La casa estaba en total silencio en esos momentos y ni un solo ruido de las brumosas calles lo quebrantó. Tessie estaba tendida entre cojines y su rostro era un manchón grisáceo en la penumbra, pero sus manos sujetaban las mías y yo sabía que ella sabía y que leía mis pensamientos como yo leía los suyos, porque habíamos entendido el misterio del Hades y el Fantasma de la Verdad se nos había revelado. Entonces, mientras nos respondíamos el uno al otro, rápidamente, en silencio, pensamiento tras pensamiento, las sombras se agitaron en la penumbra a nuestro alrededor, y lejos en las calles distantes escuchamos un sonido. Se fue acercando más y más, el amortiguado crujido de unas ruedas, más y más cerca, y aún más cerca, hasta que cesó justo frente a la puerta. Me acerqué con paso lento a la ventana y vi una carroza fúnebre con plumón negro. La verja de abajo se abrió y se cerró, me arrastre temblando hasta la puerta de mi apartamento y eché el cerrojo, pero sabía que ningún cerrojo, ninguna llave mantendría fuera a esa criatura que había venido en busca del Signo Amarillo. Y entonces lo escuché moviéndose muy suavemente por el pasillo. Ahora ya estaba frente a la puerta, y los cerrojos se pudrieron bajo su mano. Y entonces entró. Mis ojos se salían de sus órbitas mientras escudriñaba la oscuridad, pero cuando entró en la habitación no lo vi. Sólo cuando le sentí rodeándome con su frío y viscoso abrazo grite y luché con mortífera furia, pero mis manos lucharon en vano; me arrancó el broche de ónice del abrigo y me golpeó en la cara. Entonces, mientras caía al suelo, escuche el débil grito de Tessie y su espíritu huyó para encontrarse con Dios, e incluso mientras caía al suelo deseé seguirla, porque sabía que el Rey de Amarillo había abierto su raído manto y ya sólo podía suplicar a Cristo.

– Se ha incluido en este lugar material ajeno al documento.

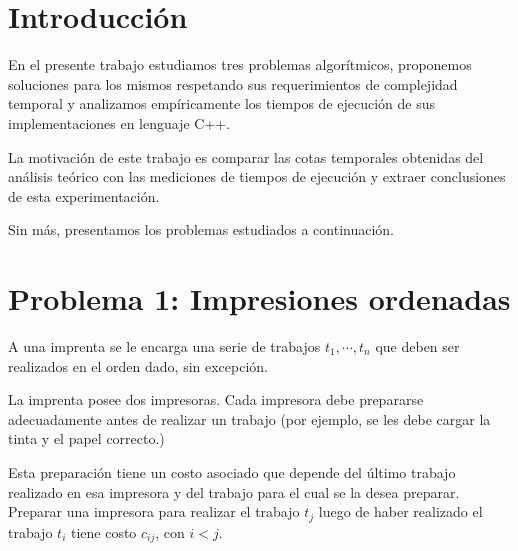 \documentclass[a4paper, 10pt, twoside]{article}
\begin{document}
\newpage




\tableofcontents

\newpage




\section{Introducción}

En el presente trabajo estudiamos tres problemas algorítmicos, proponemos soluciones para los mismos respetando sus requerimientos de complejidad temporal y analizamos empíricamente los tiempos de ejecución de sus implementaciones en lenguaje C++.

La motivación de este trabajo es comparar las cotas temporales obtenidas del análisis teórico con las mediciones de tiempos de ejecución y extraer conclusiones de esta experimentación.

Sin más, presentamos los problemas estudiados a continuación.




\newpage

\section{Problema 1: Impresiones ordenadas}

A una imprenta se le encarga una serie de trabajos $t_1, \cdots, t_n$ que deben ser realizados en el orden dado, sin excepción.

La imprenta posee dos impresoras. Cada impresora debe prepararse adecuadamente antes de realizar un trabajo (por ejemplo, se les debe cargar la tinta y el papel correcto.)

Esta preparación tiene un costo asociado que depende del último trabajo realizado en esa impresora y del trabajo para el cual se la desea preparar. Preparar una impresora para realizar el trabajo $t_j$ luego de haber realizado el trabajo $t_i$ tiene costo $c_{ij}$, con $i < j$.
\end{document}
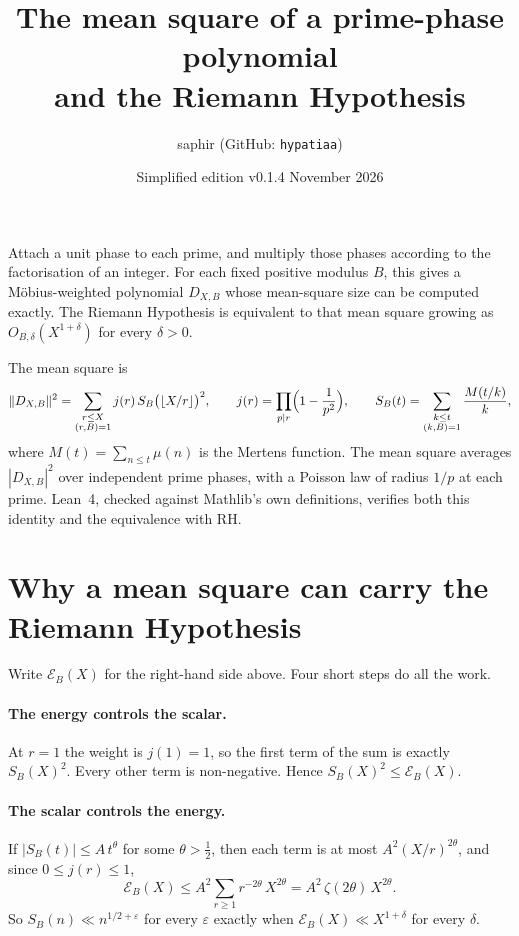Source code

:\documentclass[11pt]{article}
\title{The mean square of a prime-phase polynomial\\ and the Riemann Hypothesis}
\author{saphir (GitHub: \texttt{hypatiaa})}
\date{Simplified edition v0.1.4 \quad 23 November 2026}
\newcommand{\E}{\mathscr{E}}
\begin{document}
\maketitle

\noindent Attach a unit phase to each prime, and multiply those phases according to the factorisation of an integer. For each fixed positive modulus $B$, this gives a M\"obius-weighted polynomial $D_{X,B}$ whose mean-square size can be computed exactly. The Riemann Hypothesis is equivalent to that mean square growing as $O_{B,\delta}(X^{1+\delta})$ for every $\delta > 0$.

The mean square is
\[
\|D_{X,B}\|^2 = \sum_{\substack{r \le X\\ (r,B)=1}} j(r)\, S_B\bigl(\lfloor X/r \rfloor\bigr)^2,
\qquad
j(r) = \prod_{p \mid r}\Bigl(1 - \frac{1}{p^2}\Bigr),
\qquad
S_B(t) = \sum_{\substack{k \le t\\ (k,B)=1}} \frac{M(t/k)}{k},
\]
where $M(t) = \sum_{n \le t} \mu(n)$ is the Mertens function. The mean square averages $|D_{X,B}|^2$ over independent prime phases, with a Poisson law of radius $1/p$ at each prime. Lean~4, checked against Mathlib's own definitions, verifies both this identity and the equivalence with RH.

\section{Why a mean square can carry the Riemann Hypothesis}

Write $\E_B(X)$ for the right-hand side above. Four short steps do all the work.

\paragraph{The energy controls the scalar.} At $r = 1$ the weight is $j(1)=1$, so the first term of the sum is exactly $S_B(X)^2$. Every other term is non-negative. Hence $S_B(X)^2 \le \E_B(X)$.

\paragraph{The scalar controls the energy.} If $|S_B(t)| \le A\,t^{\theta}$ for some $\theta > \tfrac12$, then each term is at most $A^2 (X/r)^{2\theta}$, and since $0 \le j(r) \le 1$,
\[
\E_B(X) \le A^2 \sum_{r \ge 1} r^{-2\theta}\, X^{2\theta} = A^2\,\zeta(2\theta)\, X^{2\theta}.
\]
So $S_B(n) \ll n^{1/2+\varepsilon}$ for every $\varepsilon$ exactly when $\E_B(X) \ll X^{1+\delta}$ for every $\delta$.
\end{document}
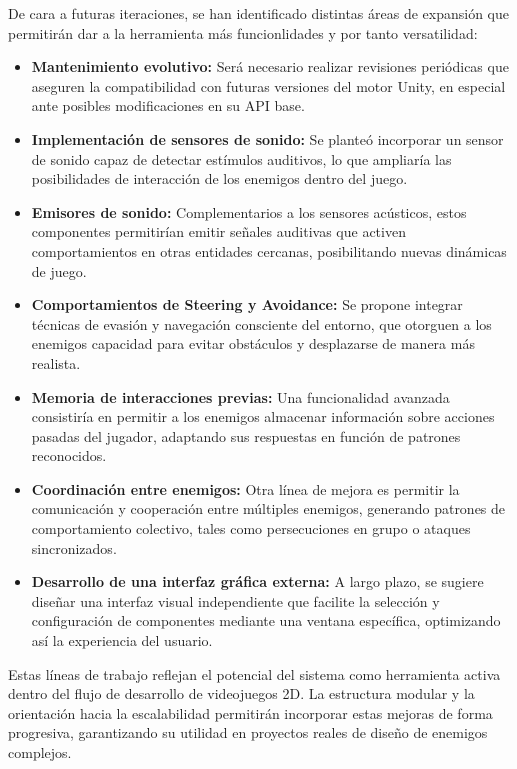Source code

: De cara a futuras iteraciones, se han identificado distintas áreas de expansión que permitirán dar a la herramienta más funcionlidades y por tanto versatilidad:\\
\begin{itemize}
  \item \textbf{Mantenimiento evolutivo:}  Será necesario realizar revisiones periódicas que aseguren la compatibilidad con futuras versiones del motor Unity, en especial ante posibles modificaciones en su API base.
  \item \textbf{Implementación de sensores de sonido:}  Se planteó incorporar un sensor de sonido capaz de detectar estímulos auditivos, lo que ampliaría las posibilidades de interacción de los enemigos dentro del juego.
  \item \textbf{Emisores de sonido:}  Complementarios a los sensores acústicos, estos componentes permitirían emitir señales auditivas que activen comportamientos en otras entidades cercanas, posibilitando nuevas dinámicas de juego.
  \item \textbf{Comportamientos de Steering y Avoidance: }  Se propone integrar técnicas de evasión y navegación consciente del entorno, que otorguen a los enemigos capacidad para evitar obstáculos y desplazarse de manera más realista.
  \item \textbf{Memoria de interacciones previas: }Una funcionalidad avanzada consistiría en permitir a los enemigos almacenar información sobre acciones pasadas del jugador, adaptando sus respuestas en función de patrones reconocidos.
\item \textbf{Coordinación entre enemigos:}   Otra línea de mejora es permitir la comunicación y cooperación entre múltiples enemigos, generando patrones de comportamiento colectivo, tales como persecuciones en grupo o ataques sincronizados.
 \item \textbf{Desarrollo de una interfaz gráfica externa: }  A largo plazo, se sugiere diseñar una interfaz visual independiente que facilite la selección y configuración de componentes mediante una ventana específica, optimizando así la experiencia del usuario.
\end{itemize}

Estas líneas de trabajo reflejan el potencial del sistema como herramienta activa dentro del flujo de desarrollo de videojuegos 2D. La estructura modular y la orientación hacia la escalabilidad permitirán incorporar estas mejoras de forma progresiva, garantizando su utilidad en proyectos reales de diseño de enemigos complejos.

Podría contar más cosas, pero no veo en qué beneficiaría al mundo. En cuanto a mí, estoy más allá de cualquier ayuda o esperanza humana. Mientras estoy aquí tendido, escribiendo, sin importarme si muero o no antes de acabar, puedo ver al doctor recogiendo sus polvos y ampollas y dirigiendo un vago gesto al buen cura que está de pie junto a mí… un gesto que comprendo.
Tendrán curiosidad por conocer la tragedia… aquellos del mundo exterior que escriben libros e imprimen millones de periódicos, pero ya no escribiré más, y el padre confesor sellará mis últimas palabras con el lacre de santidad cuando su santo oficio termine. Aquellos del mundo exterior pueden enviar a sus vástagos a casas derruidas y hogares golpeados por la muerte, y sus periódicos prosperarán a base de sangre y lágrimas, pero conmigo sus espías deberán detenerse ante el secreto confesional. Saben que Tessie está muerta y que yo estoy muriéndome. Saben que los habitantes de la casa, despertados por un grito infernal, entraron a toda prisa en mi cuarto y encontraron a un vivo y a dos muertos, pero no saben que el doctor dijo, señalando un horrible montón de restos descompuestos… el cadáver lívido del vigilante de la iglesia:
—No tengo ninguna teoría o explicación a esto. ¡Ese hombre debe de llevar meses muerto!